I Photograph to Remember

by Pedro Meyer

In 1990,  at a party in Bill Viola’s backyard, I was talking  to a stranger who told me he had just seen something wonderful — a CD-ROM about Beethoven’s Ninth Symphony. He had no idea that I worked at Voyager which had just published it. This led to a discussion and he invited me to visit him at his LA studio. Pedro Meyer had just completed  In addition to showing me his latest work — a series of photographs about the US from the perspective of a Mexican artist — Pedro Meyer also showed me 90 photographs he had taken of his parents in the last three years of their life. It was a beautiful story with unexpected twists and turns and Pedro has a gorgeous voice. As I listened I realized I was experiencing a slideshow and that given the arrival of higher-resolution computer monitors I could imagine “publishing” a photographic story at high enough quality for others to enjoy. Pedro, a brilliant perfectionist worked on this for a year with Voyager programmer, Brock LaPorte. 

We managed to get a slot at the prestigious Seybold Digital World conference in LA where we showed the 30-minute piece in its entirety. For almost everyone in the 500-person audience (the vast majority male executives in suits) this was the very first time they had seen a computer used to convey a story full of pathos and emotion. The effect was stunning as a normally noisy audience was stone-silent for thirty minutes. 

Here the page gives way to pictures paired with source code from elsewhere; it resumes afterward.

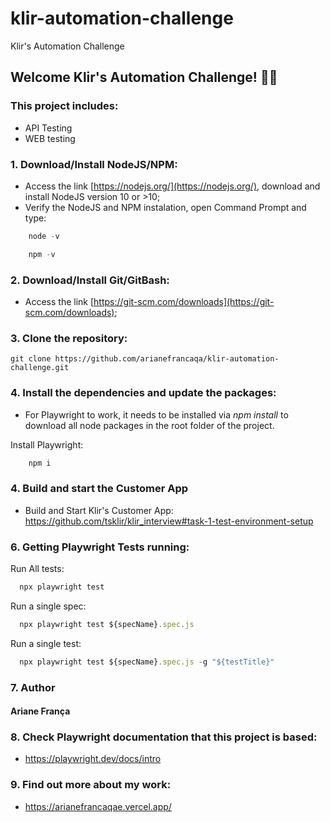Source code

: # klir-automation-challenge
Klir's Automation Challenge

## Welcome Klir's Automation Challenge! :raising_hand_woman: 
### This project includes:
- API Testing
- WEB testing

### 1. Download/Install NodeJS/NPM:

- Access the link [https://nodejs.org/](https://nodejs.org/), download and install NodeJS version 10 or >10;
- Verify the NodeJS and NPM instalation, open Command Prompt and type:

```javascript
    node -v 
```

```javascript
    npm -v
```


### 2. Download/Install Git/GitBash:

- Access the link [https://git-scm.com/downloads](https://git-scm.com/downloads);


### 3. Clone the repository:

``git clone https://github.com/arianefrancaqa/klir-automation-challenge.git``

### 4. Install the dependencies and update the packages:

 - For Playwright to work, it needs to be installed via *npm install* to download all node packages in the root folder of the project.

 Install Playwright:
```javascript
    npm i
```

### 4. Build and start the Customer App

 - Build and Start Klir's Customer App:
   https://github.com/tsklir/klir_interview#task-1-test-environment-setup

### 6. Getting Playwright Tests running:
Run All tests:
```javascript
  npx playwright test
```

Run a single spec:
```javascript
  npx playwright test ${specName}.spec.js 
```

Run a single test:
```javascript
  npx playwright test ${specName}.spec.js -g "${testTitle}"
```

### 7. Author
#### Ariane França

### 8. Check Playwright documentation that this project is based:
- https://playwright.dev/docs/intro


### 9. Find out more about my work:
- https://arianefrancaqae.vercel.app/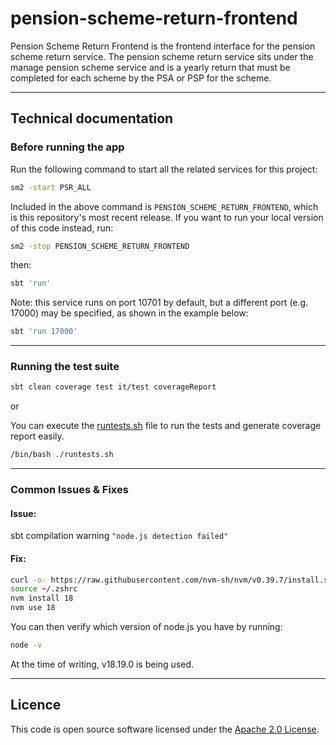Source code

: # pension-scheme-return-frontend

Pension Scheme Return Frontend is the frontend interface for the pension scheme return service.
The pension scheme return service sits under the manage pension scheme service and is a yearly
return that must be completed for each scheme by the PSA or PSP for the scheme.

***

## Technical documentation

### Before running the app

Run the following command to start all the related services for this project:
```bash
sm2 -start PSR_ALL
```
Included in the above command is `PENSION_SCHEME_RETURN_FRONTEND`, which is this repository's most recent release.
If you want to run your local version of this code instead, run:
```bash
sm2 -stop PENSION_SCHEME_RETURN_FRONTEND
```

then:

```bash
sbt 'run'
```

Note: this service runs on port 10701 by default, but a different port (e.g. 17000) may be specified, as shown in the example below:

```bash
sbt 'run 17000'
```

***

### Running the test suite

```bash
sbt clean coverage test it/test coverageReport
```

or

You can execute the [runtests.sh](runtests.sh) file to run the tests and generate coverage report easily.
```bash
/bin/bash ./runtests.sh
```

***

### Common Issues & Fixes

#### Issue:

sbt compilation warning `"node.js detection failed"`

#### Fix:

```bash
curl -o- https://raw.githubusercontent.com/nvm-sh/nvm/v0.39.7/install.sh | bash
source ~/.zshrc
nvm install 18
nvm use 18
```

You can then verify which version of node.js you have by running:

```bash
node -v
```

At the time of writing, v18.19.0 is being used.

***

## Licence

This code is open source software licensed under the [Apache 2.0 License]("http://www.apache.org/licenses/LICENSE-2.0.html").
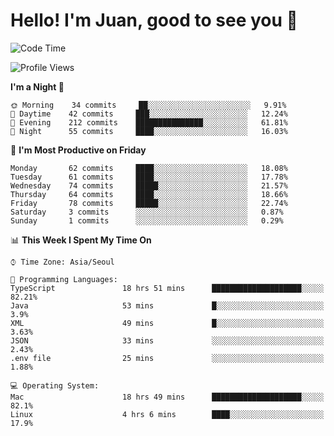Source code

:# Hello! I'm Juan, good to see you 👋

<!--
**Y-k-Y/Y-k-Y** is a ✨ _special_ ✨ repository because its `README.md` (this file) appears on your GitHub profile.

Here are some ideas to get you started:

- 🔭 I’m currently working on ...
- 🌱 I’m currently learning ...
- 👯 I’m looking to collaborate on ...
- 🤔 I’m looking for help with ...
- 💬 Ask me about ...
- 📫 How to reach me: ...
- 😄 Pronouns: ...
- ⚡ Fun fact: ...
-->
<!--
![Profile views](https://gpvc.arturio.dev/Y-k-Y)

[![Omid Nikrah StackOverflow](https://github-readme-stackoverflow.vercel.app/?userID=9517076)](https://stackoverflow.com/users/9517076/i-have-10-fingers)
-->

<!--START_SECTION:waka-->
![Code Time](http://img.shields.io/badge/Code%20Time-394%20hrs%2018%20mins-blue)

![Profile Views](http://img.shields.io/badge/Profile%20Views-0-blue)

**I'm a Night 🦉** 

```text
🌞 Morning    34 commits     ██░░░░░░░░░░░░░░░░░░░░░░░   9.91% 
🌆 Daytime    42 commits     ███░░░░░░░░░░░░░░░░░░░░░░   12.24% 
🌃 Evening    212 commits    ███████████████░░░░░░░░░░   61.81% 
🌙 Night      55 commits     ████░░░░░░░░░░░░░░░░░░░░░   16.03%

```
📅 **I'm Most Productive on Friday** 

```text
Monday       62 commits     ████░░░░░░░░░░░░░░░░░░░░░   18.08% 
Tuesday      61 commits     ████░░░░░░░░░░░░░░░░░░░░░   17.78% 
Wednesday    74 commits     █████░░░░░░░░░░░░░░░░░░░░   21.57% 
Thursday     64 commits     ████░░░░░░░░░░░░░░░░░░░░░   18.66% 
Friday       78 commits     █████░░░░░░░░░░░░░░░░░░░░   22.74% 
Saturday     3 commits      ░░░░░░░░░░░░░░░░░░░░░░░░░   0.87% 
Sunday       1 commits      ░░░░░░░░░░░░░░░░░░░░░░░░░   0.29%

```


📊 **This Week I Spent My Time On** 

```text
⌚︎ Time Zone: Asia/Seoul

💬 Programming Languages: 
TypeScript               18 hrs 51 mins      ████████████████████░░░░░   82.21% 
Java                     53 mins             █░░░░░░░░░░░░░░░░░░░░░░░░   3.9% 
XML                      49 mins             █░░░░░░░░░░░░░░░░░░░░░░░░   3.63% 
JSON                     33 mins             ░░░░░░░░░░░░░░░░░░░░░░░░░   2.43% 
.env file                25 mins             ░░░░░░░░░░░░░░░░░░░░░░░░░   1.88%

💻 Operating System: 
Mac                      18 hrs 49 mins      ████████████████████░░░░░   82.1% 
Linux                    4 hrs 6 mins        ████░░░░░░░░░░░░░░░░░░░░░   17.9%

```


<!--END_SECTION:waka-->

The image below is one of my favorites. Pedro’s father had just been diagnosed with cancer. Pedro, who had an uneasy relationship with his father who was not all that keen about his son’s choice to become a photographer, decided to use this moment as a way of healing. Pedro asked his father if he could take a picture and his father said, sure, what do you want me to do. Pedro replied, “Whatever you want to do” and his father said “I want to fly.”